The screen tilted vertiginously as the dicopter buzzed away from Quaid, then back towards him and over his head, on past the Asian man who was backing slowly into a corner as he tried to appease his boss. "Our other suspects then: Rambriksh Mistry, ship's steward and our man Quaid's confidant." The walls of the yacht's narrow corridors blurred as the dicopter flew jerkily on, out up the corridor to the deck, where a leggy beauty with vacant eyes stood smoking a cigarette. "Next: Jolanda Garcia, Andorran/Belgian heiress and the only other passenger. And then the crew." Five Twos in faceless, bandy-legged sheaths ornately tooled from brass loomed out of the night one after the other, attending to tasks nautical. "Finally we have three cook staff, all human." The dicopter zipped into an open hatch, up plushly carpeted corridors, then down a ventilation pipe and out into the ship's galley, where a fat-faced white man waved at it irritably with a teatowel. "Zbigniew Lodziak, Armand Fleur and Tora Hakim," said Richards as it passed them one at a time.

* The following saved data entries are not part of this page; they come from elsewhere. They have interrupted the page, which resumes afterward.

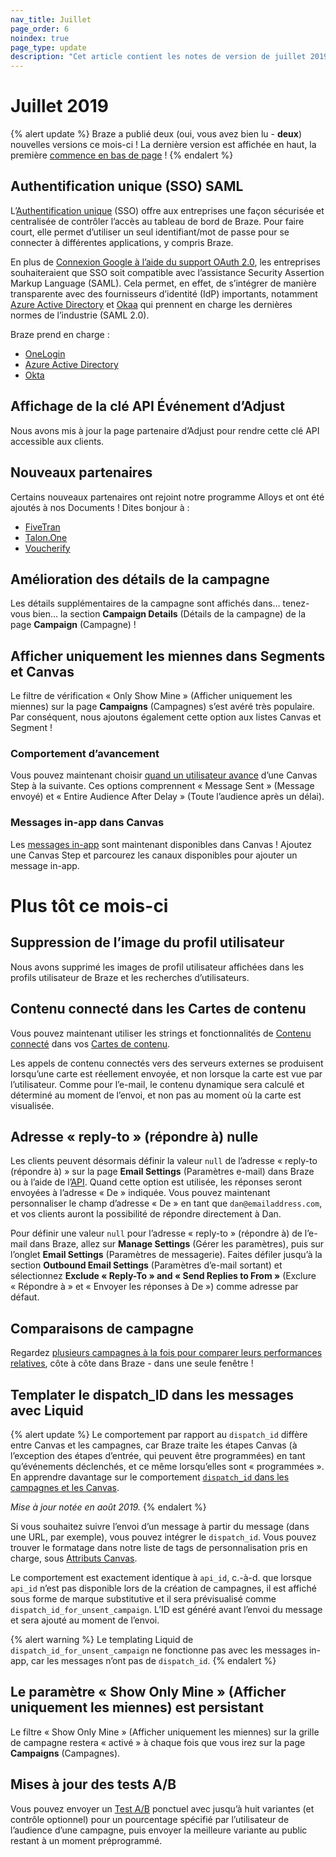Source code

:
 ```yaml
---
nav_title: Juillet
page_order: 6
noindex: true
page_type: update
description: "Cet article contient les notes de version de juillet 2019."
---
```


# Juillet 2019

{% alert update %}
Braze a publié deux (oui, vous avez bien lu - **deux**) nouvelles versions ce mois-ci ! La dernière version est affichée en haut, la première [commence en bas de page](#earlier-this-month) !
{% endalert %}

## Authentification unique (SSO) SAML

L’[Authentification unique]({{site.baseurl}}/user_guide/administrative/access_braze/single_sign_on/) (SSO) offre aux entreprises une façon sécurisée et centralisée de contrôler l’accès au tableau de bord de Braze. Pour faire court, elle permet d’utiliser un seul identifiant/mot de passe pour se connecter à différentes applications, y compris Braze.

En plus de [Connexion Google à l’aide du support OAuth 2.0](https://developers.google.com/identity/protocols/OAuth2), les entreprises souhaiteraient que SSO soit compatible avec l’assistance Security Assertion Markup Language (SAML). Cela permet, en effet, de s’intégrer de manière transparente avec des fournisseurs d’identité (IdP) importants, notamment [Azure Active Directory]({{site.baseurl}}/user_guide/administrative/access_braze/single_sign_on/azure_ad/) et [Okaa]({{site.baseurl}}/user_guide/administrative/access_braze/single_sign_on/okta/) qui prennent en charge les dernières normes de l’industrie (SAML 2.0).

Braze prend en charge :
- [OneLogin]({{site.baseurl}}/user_guide/administrative/access_braze/single_sign_on/onelogin/)
- [Azure Active Directory]({{site.baseurl}}/user_guide/administrative/access_braze/single_sign_on/azure_ad/)
- [Okta]({{site.baseurl}}/user_guide/administrative/access_braze/single_sign_on/okta/)

## Affichage de la clé API Événement d’Adjust

Nous avons mis à jour la page partenaire d’Adjust pour rendre cette clé API accessible aux clients.

## Nouveaux partenaires

Certains nouveaux partenaires ont rejoint notre programme Alloys et ont été ajoutés à nos Documents ! Dites bonjour à :
- [FiveTran]({{site.baseurl}}/partners/fivetran/)
- [Talon.One]({{site.baseurl}}/partners/talonone/)
- [Voucherify]({{site.baseurl}}/partners/voucherify/)

## Amélioration des détails de la campagne

Les détails supplémentaires de la campagne sont affichés dans… tenez-vous bien… la section **Campaign Details** (Détails de la campagne) de la page **Campaign** (Campagne) !

## Afficher uniquement les miennes dans Segments et Canvas

Le filtre de vérification « Only Show Mine » (Afficher uniquement les miennes) sur la page **Campaigns** (Campagnes) s’est avéré très populaire. Par conséquent, nous ajoutons également cette option aux listes Canvas et Segment !

### Comportement d’avancement

Vous pouvez maintenant choisir [quand un utilisateur avance]({{site.baseurl}}/user_guide/engagement_tools/canvas/create_a_canvas/advancement/) d’une Canvas Step à la suivante. Ces options comprennent « Message Sent » (Message envoyé) et « Entire Audience After Delay » (Toute l’audience après un délai).

### Messages in-app dans Canvas

Les [messages in-app]({{site.baseurl}}/user_guide/engagement_tools/canvas/create_a_canvas/in-app_messages_in_canvas/) sont maintenant disponibles dans Canvas ! Ajoutez une Canvas Step et parcourez les canaux disponibles pour ajouter un message in-app.

# Plus tôt ce mois-ci

## Suppression de l’image du profil utilisateur

Nous avons supprimé les images de profil utilisateur affichées dans les profils utilisateur de Braze et les recherches d’utilisateurs.

## Contenu connecté dans les Cartes de contenu

Vous pouvez maintenant utiliser les strings et fonctionnalités de [Contenu connecté]({{site.baseurl}}/user_guide/personalization_and_dynamic_content/connected_content/about_connected_content/#about-connected-content) dans vos [Cartes de contenu]({{site.baseurl}}/user_guide/message_building_by_channel/content_cards/overview/).

Les appels de contenu connectés vers des serveurs externes se produisent lorsqu’une carte est réellement envoyée, et non lorsque la carte est vue par l’utilisateur. Comme pour l’e-mail, le contenu dynamique sera calculé et déterminé au moment de l’envoi, et non pas au moment où la carte est visualisée.

## Adresse « reply-to » (répondre à) nulle

Les clients peuvent désormais définir la valeur `null` de l’adresse « reply-to (répondre à) » sur la page **Email Settings** (Paramètres e-mail) dans Braze ou à l’aide de l’[API]({{site.baseurl}}/api/endpoints/messaging/#email-object-specification).  Quand cette option est utilisée, les réponses seront envoyées à l’adresse « De » indiquée.  Vous pouvez maintenant personnaliser le champ d’adresse « De » en tant que `dan@emailaddress.com`, et vos clients auront la possibilité de répondre directement à Dan.

Pour définir une valeur `null` pour l’adresse « reply-to » (répondre à) de l’e-mail dans Braze, allez sur **Manage Settings** (Gérer les paramètres), puis sur l’onglet **Email Settings** (Paramètres de messagerie). Faites défiler jusqu’à la section **Outbound Email Settings** (Paramètres d’e-mail sortant) et sélectionnez **Exclude « Reply-To » and « Send Replies to From »** (Exclure « Répondre à » et « Envoyer les réponses à De ») comme adresse par défaut.

## Comparaisons de campagne

Regardez [plusieurs campagnes à la fois pour comparer leurs performances relatives]({{site.baseurl}}/user_guide/engagement_tools/campaigns/testing_and_more/comparing_campaigns/), côte à côte dans Braze - dans une seule fenêtre !

## Templater le dispatch_ID dans les messages avec Liquid

{% alert update %}
Le comportement par rapport au `dispatch_id` diffère entre Canvas et les campagnes, car Braze traite les étapes Canvas (à l’exception des étapes d’entrée, qui peuvent être programmées) en tant qu’événements déclenchés, et ce même lorsqu’elles sont « programmées ». En apprendre davantage sur le comportement [`dispatch_id` dans les campagnes et les Canvas]({{site.baseurl}}/help/help_articles/data/dispatch_id/).

_Mise à jour notée en août 2019._
{% endalert %}

Si vous souhaitez suivre l’envoi d’un message à partir du message (dans une URL, par exemple), vous pouvez intégrer le `dispatch_id`. Vous pouvez trouver le formatage dans notre liste de tags de personnalisation pris en charge, sous [Attributs Canvas]({{site.baseurl}}/user_guide/personalization_and_dynamic_content/liquid/supported_personalization_tags/).

Le comportement est exactement identique à `api_id`, c.-à-d. que lorsque `api_id` n’est pas disponible lors de la création de campagnes, il est affiché sous forme de marque substitutive et il sera prévisualisé comme `dispatch_id_for_unsent_campaign`. L’ID est généré avant l’envoi du message et sera ajouté au moment de l’envoi.

{% alert warning %}
Le templating Liquid de `dispatch_id_for_unsent_campaign` ne fonctionne pas avec les messages in-app, car les messages n’ont pas de `dispatch_id`.
{% endalert %}

## Le paramètre « Show Only Mine » (Afficher uniquement les miennes) est persistant

Le filtre « Show Only Mine » (Afficher uniquement les miennes) sur la grille de campagne restera « activé » à chaque fois que vous irez sur la page **Campaigns** (Campagnes).

## Mises à jour des tests A/B

Vous pouvez envoyer un [Test A/B]({{site.baseurl}}/user_guide/engagement_tools/campaigns/testing_and_more/multivariate_testing/) ponctuel avec jusqu’à huit variantes (et contrôle optionnel) pour un pourcentage spécifié par l’utilisateur de l’audience d’une campagne, puis envoyer la meilleure variante au public restant à un moment préprogrammé.
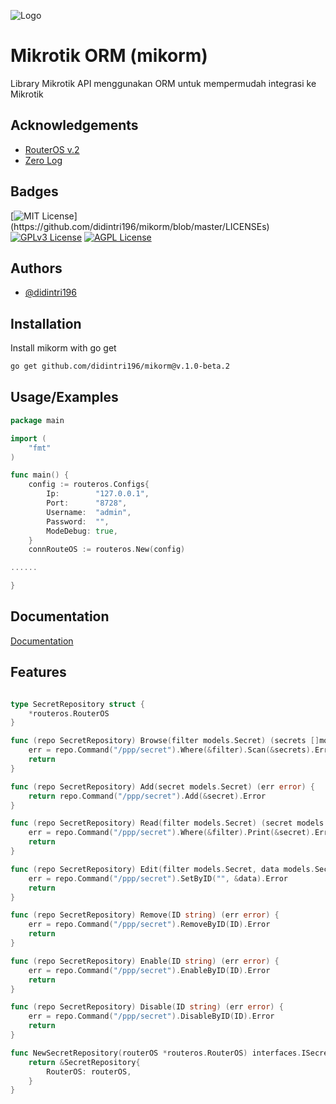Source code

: 
![Logo](https://raw.githubusercontent.com/didintri196/mikorm/master/logo.png)


# Mikrotik ORM (mikorm)

Library Mikrotik API menggunakan ORM untuk mempermudah integrasi ke Mikrotik

## Acknowledgements

 - [RouterOS v.2](https://gopkg.in/routeros.v2)
 - [Zero Log](https://github.com/rs/zerolog)


## Badges

[![MIT License](https://img.shields.io/apm/l/atomic-design-ui.svg?)](https://github.com/didintri196/mikorm/blob/master/LICENSEs)
[![GPLv3 License](https://img.shields.io/badge/License-GPL%20v3-yellow.svg)](https://opensource.org/licenses/)
[![AGPL License](https://img.shields.io/badge/license-AGPL-blue.svg)](http://www.gnu.org/licenses/agpl-3.0)


## Authors

- [@didintri196](https://www.github.com/didintri196)


## Installation

Install mikorm with go get

```bash
go get github.com/didintri196/mikorm@v.1.0-beta.2
```
    
## Usage/Examples

```go
package main

import (
	"fmt"
)

func main() {
	config := routeros.Configs{
		Ip:        "127.0.0.1",
		Port:      "8728",
		Username:  "admin",
		Password:  "",
		ModeDebug: true,
	}
	connRouteOS := routeros.New(config)

......

}
```


## Documentation

[Documentation](https://linktodocumentation)


## Features

```go

type SecretRepository struct {
	*routeros.RouterOS
}

func (repo SecretRepository) Browse(filter models.Secret) (secrets []models.Secret, err error) {
	err = repo.Command("/ppp/secret").Where(&filter).Scan(&secrets).Error
	return
}

func (repo SecretRepository) Add(secret models.Secret) (err error) {
	return repo.Command("/ppp/secret").Add(&secret).Error
}

func (repo SecretRepository) Read(filter models.Secret) (secret models.Secret, err error) {
	err = repo.Command("/ppp/secret").Where(&filter).Print(&secret).Error
	return
}

func (repo SecretRepository) Edit(filter models.Secret, data models.Secret) (err error) {
	err = repo.Command("/ppp/secret").SetByID("", &data).Error
	return
}

func (repo SecretRepository) Remove(ID string) (err error) {
	err = repo.Command("/ppp/secret").RemoveByID(ID).Error
	return
}

func (repo SecretRepository) Enable(ID string) (err error) {
	err = repo.Command("/ppp/secret").EnableByID(ID).Error
	return
}

func (repo SecretRepository) Disable(ID string) (err error) {
	err = repo.Command("/ppp/secret").DisableByID(ID).Error
	return
}

func NewSecretRepository(routerOS *routeros.RouterOS) interfaces.ISecretRepository {
	return &SecretRepository{
		RouterOS: routerOS,
	}
}

```
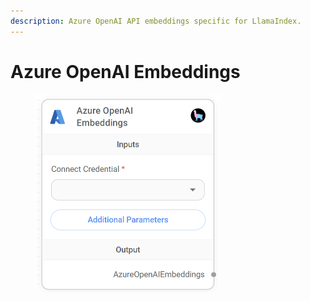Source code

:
 ```yaml
---
description: Azure OpenAI API embeddings specific for LlamaIndex.
---
```


# Azure OpenAI Embeddings

<figure><img src="../../../.gitbook/assets/image (4).png" alt="" width="295"><figcaption></figcaption></figure>
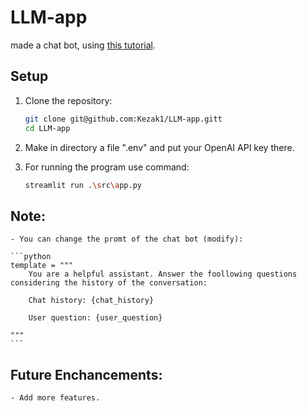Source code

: ﻿# LLM-app
made a chat bot, using [this tutorial](https://alejandro-ao.com/how-to-use-streaming-in-langchain-and-streamlit/).

## Setup
1. Clone the repository:
    ```bash
    git clone git@github.com:Kezak1/LLM-app.gitt
    cd LLM-app
    ```
2. Make in directory a file ".env" and put your OpenAI API key there.

3. For running the program use command:
    ```bash
    streamlit run .\src\app.py
    ```

## Note:
    - You can change the promt of the chat bot (modify):

    ```python
    template = """
        You are a helpful assistant. Answer the foollowing questions considering the history of the conversation:

        Chat history: {chat_history}

        User question: {user_question}

    """
    ``` 

## Future Enchancements:
    - Add more features.
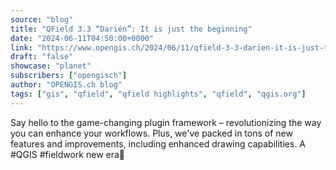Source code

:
 ```yaml
---
source: "blog"
title: "QField 3.3 “Darién”: It is just the beginning"
date: "2024-06-11T04:50:00+0000"
link: "https://www.opengis.ch/2024/06/11/qfield-3-3-darien-it-is-just-the-beginning/"
draft: "false"
showcase: "planet"
subscribers: ["opengisch"]
author: "OPENGIS.ch blog"
tags: ["gis", "qfield", "qfield highlights", "qfield", "qgis.org"]
---
```


Say hello to the game-changing plugin framework – revolutionizing the way you can enhance your workflows. Plus, we've packed in tons of new features and improvements, including enhanced drawing capabilities.
A #QGIS #fieldwork new era🌟
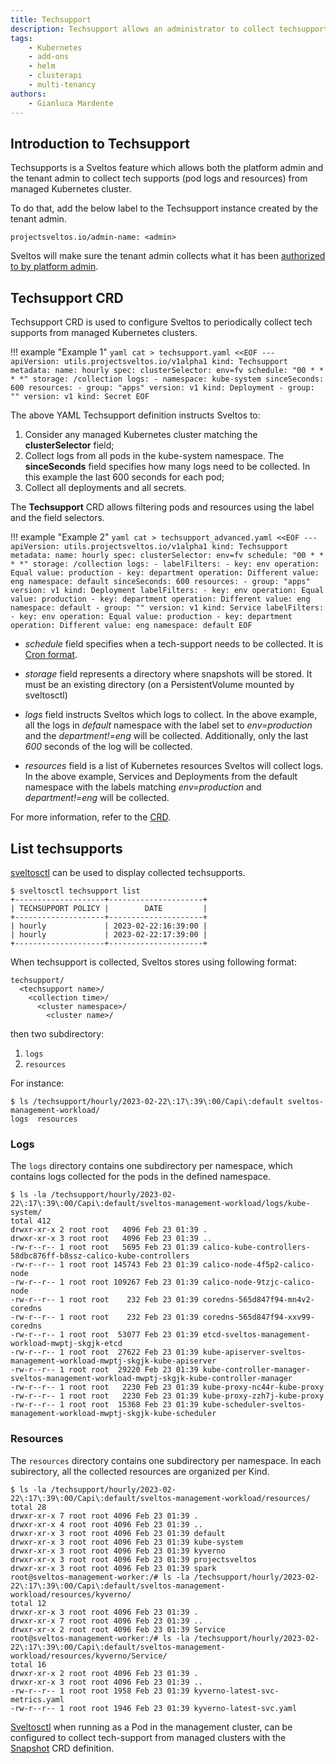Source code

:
 ```yaml
---
title: Techsupport
description: Techsupport allows an administrator to collect techsupports, both logs and resources, from managed Kubernetes clusters.
tags:
    - Kubernetes
    - add-ons
    - helm
    - clusterapi
    - multi-tenancy
authors:
    - Gianluca Mardente
---
```


## Introduction to Techsupport

Techsupports is a Sveltos feature which allows both the platform admin and the tenant admin to collect tech supports (pod logs and resources) from managed Kubernetes cluster.

To do that, add the below label to the Techsupport instance created by the tenant admin.

```
projectsveltos.io/admin-name: <admin>
```

Sveltos will make sure the tenant admin collects what it has been [authorized to by platform admin](../../features/multi-tenancy-sharing-cluster.md).


## Techsupport CRD

Techsupport CRD is used to configure Sveltos to periodically collect tech supports from managed Kubernetes clusters.

!!! example "Example 1"
    ```yaml
    cat > techsupport.yaml <<EOF
    ---
    apiVersion: utils.projectsveltos.io/v1alpha1
    kind: Techsupport
    metadata:
      name: hourly
    spec:
      clusterSelector: env=fv
      schedule: "00 * * * *"
      storage: /collection
      logs:
      - namespace: kube-system
        sinceSeconds: 600
      resources:
      - group: "apps"
        version: v1
        kind: Deployment
      - group: ""
        version: v1
        kind: Secret
    EOF
    ```

The above YAML Techsupport definition instructs Sveltos to:

1. Consider any managed Kubernetes cluster matching the __clusterSelector__ field;
2. Collect logs from all pods in the kube-system namespace. The __sinceSeconds__ field specifies how many logs need to be collected. In this example the last 600 seconds for each pod;
3. Collect all deployments and all secrets.

The __Techsupport__ CRD allows filtering pods and resources using the label and the field selectors.

!!! example "Example 2"
    ```yaml
    cat > techsupport_advanced.yaml <<EOF
    ---
    apiVersion: utils.projectsveltos.io/v1alpha1
    kind: Techsupport
    metadata:
      name: hourly
    spec:
      clusterSelector: env=fv
      schedule: "00 * * * *"
      storage: /collection
      logs:
      - labelFilters:
        - key: env
          operation: Equal
          value: production
        - key: department
          operation: Different
          value: eng
        namespace: default
        sinceSeconds: 600
      resources:
      - group: "apps"
        version: v1
        kind: Deployment
        labelFilters:
        - key: env
          operation: Equal
          value: production
        - key: department
          operation: Different
          value: eng
        namespace: default
      - group: ""
        version: v1
        kind: Service
        labelFilters:
        - key: env
          operation: Equal
          value: production
        - key: department
          operation: Different
          value: eng
        namespace: default
    EOF
    ```

- *schedule* field specifies when a tech-support needs to be collected. It is [Cron format](https://en.wikipedia.org/wiki/Cron).

- *storage* field represents a directory where snapshots will be stored. It must be an existing directory (on a PersistentVolume mounted by sveltosctl)

- *logs* field instructs Sveltos which logs to collect. In the above example, all the logs in *default* namespace with the label set to *env=production* and the *department!=eng* will be collected. Additionally, only the last *600* seconds of the log will be collected.

- *resources* field is a list of Kubernetes resources Sveltos will collect logs. In the above example, Services and Deployments from the default namespace with the labels matching  *env=production* and *department!=eng* will be collected.


For more information, refer to the [CRD](https://github.com/projectsveltos/sveltosctl/blob/main/api/v1alpha1/techsupport_types.go).

## List techsupports

[sveltosctl](https://github.com/projectsveltos/sveltosctl "Sveltos CLI")  can be used to display collected techsupports.

```
$ sveltosctl techsupport list 
+--------------------+---------------------+
| TECHSUPPORT POLICY |        DATE         |
+--------------------+---------------------+
| hourly             | 2023-02-22:16:39:00 |
| hourly             | 2023-02-22:17:39:00 |
+--------------------+---------------------+
```

When techsupport is collected, Sveltos stores using following format:

```
techsupport/
  <techsupport name>/
    <collection time>/
      <cluster namespace>/
        <cluster name>/
```

then two subdirectory:

1. ```logs```
2. ```resources```

For instance:

```
$ ls /techsupport/hourly/2023-02-22\:17\:39\:00/Capi\:default sveltos-management-workload/
logs  resources
```

### Logs

The ```logs``` directory contains one subdirectory per namespace, which contains logs collected for the pods in the defined namespace.

```
$ ls -la /techsupport/hourly/2023-02-22\:17\:39\:00/Capi\:default/sveltos-management-workload/logs/kube-system/
total 412
drwxr-xr-x 2 root root   4096 Feb 23 01:39 .
drwxr-xr-x 3 root root   4096 Feb 23 01:39 ..
-rw-r--r-- 1 root root   5695 Feb 23 01:39 calico-kube-controllers-58dbc876ff-b8ssz-calico-kube-controllers
-rw-r--r-- 1 root root 145743 Feb 23 01:39 calico-node-4f5p2-calico-node
-rw-r--r-- 1 root root 109267 Feb 23 01:39 calico-node-9tzjc-calico-node
-rw-r--r-- 1 root root    232 Feb 23 01:39 coredns-565d847f94-mn4v2-coredns
-rw-r--r-- 1 root root    232 Feb 23 01:39 coredns-565d847f94-xxv99-coredns
-rw-r--r-- 1 root root  53077 Feb 23 01:39 etcd-sveltos-management-workload-mwptj-skgjk-etcd
-rw-r--r-- 1 root root  27622 Feb 23 01:39 kube-apiserver-sveltos-management-workload-mwptj-skgjk-kube-apiserver
-rw-r--r-- 1 root root  29220 Feb 23 01:39 kube-controller-manager-sveltos-management-workload-mwptj-skgjk-kube-controller-manager
-rw-r--r-- 1 root root   2230 Feb 23 01:39 kube-proxy-nc44r-kube-proxy
-rw-r--r-- 1 root root   2230 Feb 23 01:39 kube-proxy-zzh7j-kube-proxy
-rw-r--r-- 1 root root  15368 Feb 23 01:39 kube-scheduler-sveltos-management-workload-mwptj-skgjk-kube-scheduler
```

### Resources 

The ```resources``` directory contains one subdirectory per namespace.
In each subirectory, all the collected resources are organized per Kind.

```
$ ls -la /techsupport/hourly/2023-02-22\:17\:39\:00/Capi\:default/sveltos-management-workload/resources/
total 28
drwxr-xr-x 7 root root 4096 Feb 23 01:39 .
drwxr-xr-x 4 root root 4096 Feb 23 01:39 ..
drwxr-xr-x 3 root root 4096 Feb 23 01:39 default
drwxr-xr-x 3 root root 4096 Feb 23 01:39 kube-system
drwxr-xr-x 3 root root 4096 Feb 23 01:39 kyverno
drwxr-xr-x 3 root root 4096 Feb 23 01:39 projectsveltos
drwxr-xr-x 3 root root 4096 Feb 23 01:39 spark
root@sveltos-management-worker:/# ls -la /techsupport/hourly/2023-02-22\:17\:39\:00/Capi\:default/sveltos-management-workload/resources/kyverno/
total 12
drwxr-xr-x 3 root root 4096 Feb 23 01:39 .
drwxr-xr-x 7 root root 4096 Feb 23 01:39 ..
drwxr-xr-x 2 root root 4096 Feb 23 01:39 Service
root@sveltos-management-worker:/# ls -la /techsupport/hourly/2023-02-22\:17\:39\:00/Capi\:default/sveltos-management-workload/resources/kyverno/Service/
total 16
drwxr-xr-x 2 root root 4096 Feb 23 01:39 .
drwxr-xr-x 3 root root 4096 Feb 23 01:39 ..
-rw-r--r-- 1 root root 1958 Feb 23 01:39 kyverno-latest-svc-metrics.yaml
-rw-r--r-- 1 root root 1946 Feb 23 01:39 kyverno-latest-svc.yaml
```

[Sveltosctl](https://github.com/projectsveltos/sveltosctl "Sveltos CLI") when running as a Pod in the management cluster, can be configured to collect tech-support from managed clusters with the [Snapshot](../sveltosctl/snapshot.md) CRD definition.
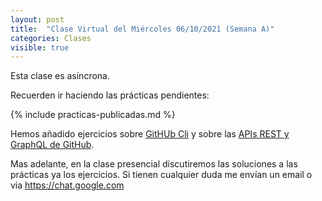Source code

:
 ```yaml
---
layout: post
title:  "Clase Virtual del Miércoles 06/10/2021 (Semana A)"
categories: Clases
visible: true
---
```



Esta clase es asíncrona.

Recuerden ir haciendo las prácticas pendientes:

{% include practicas-publicadas.md %}

Hemos añadido ejercicios sobre [GitHUb Cli]({{site.baseurl}}o/practicas/06p6-t1-gh-cli.html) y sobre las [APIs REST y GraphQL de GitHub]({{site.baseurl}}//tema1-introduccion/gh.html).

Mas adelante, en la clase presencial discutiremos las  soluciones a las prácticas ya los ejercicios. Si tienen cualquier duda me envían un email o via <https://chat.google.com>
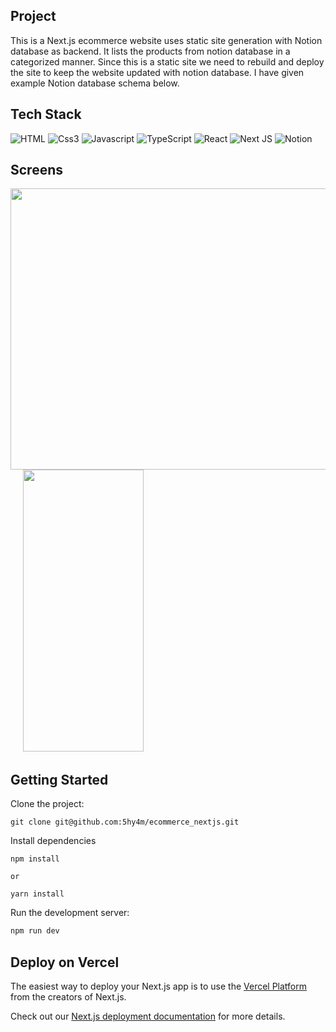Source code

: ## Project
This is a Next.js ecommerce website uses static site generation with Notion database as backend. It lists the products from notion database in a categorized manner. Since this is a static site we need to rebuild and deploy the site to keep the website updated with notion database. I have given example Notion database schema below.

## Tech Stack

![HTML](https://img.shields.io/badge/HTML-239120?style=for-the-badge&logo=html5&logoColor=white)
![Css3](https://img.shields.io/badge/CSS3-1572B6?style=for-the-badge&logo=css3&logoColor=white)
![Javascript](https://img.shields.io/badge/JavaScript-F7DF1E?style=for-the-badge&logo=javascript&logoColor=black)
![TypeScript](https://img.shields.io/badge/typescript-%23007ACC.svg?style=for-the-badge&logo=typescript&logoColor=white)
![React](https://img.shields.io/badge/react-%2320232a.svg?style=for-the-badge&logo=react&logoColor=%2361DAFB)
![Next JS](https://img.shields.io/badge/Next-black?style=for-the-badge&logo=next.js&logoColor=white)
![Notion](https://img.shields.io/badge/Notion-%23000000.svg?style=for-the-badge&logo=notion&logoColor=white)

## Screens
<div >
<img src="https://user-images.githubusercontent.com/29056397/235417782-fb22cb6e-bfb2-4ff9-bffd-e31846c80e69.gif" width="680" height="450"/>&nbsp;&nbsp;&nbsp;&nbsp;
<img src="https://user-images.githubusercontent.com/29056397/235417791-605d09f7-7495-4ef2-a7ae-179df8e60944.gif" width="193" height="451"/>
</div>

## Getting Started
Clone the project:
```
git clone git@github.com:5hy4m/ecommerce_nextjs.git
```
Install dependencies
```
npm install

or

yarn install
```

Run the development server:

```bash
npm run dev
```


## Deploy on Vercel

The easiest way to deploy your Next.js app is to use the [Vercel Platform](https://vercel.com/new?utm_medium=default-template&filter=next.js&utm_source=create-next-app&utm_campaign=create-next-app-readme) from the creators of Next.js.

Check out our [Next.js deployment documentation](https://nextjs.org/docs/deployment) for more details.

Otto leant forward and cupped his glass. "This is very interesting."
"There was a murder here, Otto, pay attention."
"I was not being
sarcastic, it is interesting. It is like something from your Agatha Christie."
"She's not 'mine', Otto. Learn English."
Otto shrugged and took a drink.
The dicopter banked, flew out the kitchen and up plain steel stairs, then made its way back into the guest accommodation, between two heavy gun drones that filled the passage and through the red EuPol flatribbon guarding Qifang's cabin. Blood covered everything, great sprays across the tastefully decorated walls in brown arcs. Text up the side of the holo showed a match to Qifang, but Richards wasn't concerned with that.
The fake insect buzzed circuits round the cabin. Richards' face was intent. "Aha, there it is!" Richards looked over his shoulder at Otto, dour-faced at the other end of the conference table, nursing his whisky like it might escape. "I thought I'd lost it for a moment there. Now this is interesting." The dicopter alighted on the ceiling, the 270-degree view its eyes gave inverted. Feet brushed over its face as the sophisticated machine brought samples up to its analysis unit from the surface it stood on. A string of chemical formulae ran up the side of the holo. "There," he said triumphantly. "Traces of burning silicon lubricant and carbon plastics."